大きくため息を吐いて呆れたように彼が手で顔を覆う。私はわけがわからずにバカにされていることは明確なので頬を膨らませて黒野くんを睨んだ。


だけどすぐ我にかえる。
もしかして黒野くんは、私とこれ以上仲を深めたくないという意思表示をしているのか……?


「ちげーから」

「え?」


なんで思ったことに対して返事されたのだろう。もしかして今私思ったことが口から出ていたのだろうか。

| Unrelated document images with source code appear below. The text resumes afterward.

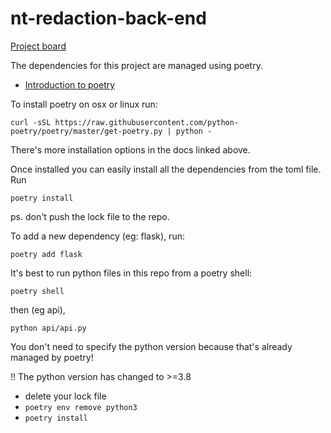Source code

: # nt-redaction-back-end

[Project board](https://github.com/NathOrmond/nt-redaction-back-end/projects/2)

The dependencies for this project are managed using poetry. 
- [Introduction to poetry](https://python-poetry.org/docs/)
  
To install poetry on osx or linux run:
```
curl -sSL https://raw.githubusercontent.com/python-poetry/poetry/master/get-poetry.py | python -
```

There's more installation options in the docs linked above.

Once installed you can easily install all the dependencies from the toml file. Run
```
poetry install
```
ps. don't push the lock file to the repo.

To add a new dependency (eg: flask), run:
```
poetry add flask
```

It's best to run python files in this repo from a poetry shell:
```
poetry shell
```
then (eg api), 
```
python api/api.py
```
You don't need to specify the python version because that's already managed by poetry!

!! The python version has changed to >=3.8
- delete your lock file
- `poetry env remove python3`
- `poetry install`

口を両手で抑えると「それもちげえ」とまたしても心を読み解かれてしまった。


「涙目になったり、手で口元隠したり、わかりやす過ぎんだよ」

「……凄すぎて言葉が出ません」

「俺にだけならいいんだよ別に、けど、他の男にそういうことするのはやめろ」

「……独占欲?」

「……バカ、お前ほんと心の底からバカだ」


顔を真っ赤に染め上げて肩を落とすと再び顔を私から隠した。私はその姿が面白くて大笑いしてしまう。


ねえ黒野氏、それって認めてるも同然だよ? わかってる?


ほらまただよ。身体の中心から湧く、この熱いの、私この感覚がするの、悪くないって思うんだ。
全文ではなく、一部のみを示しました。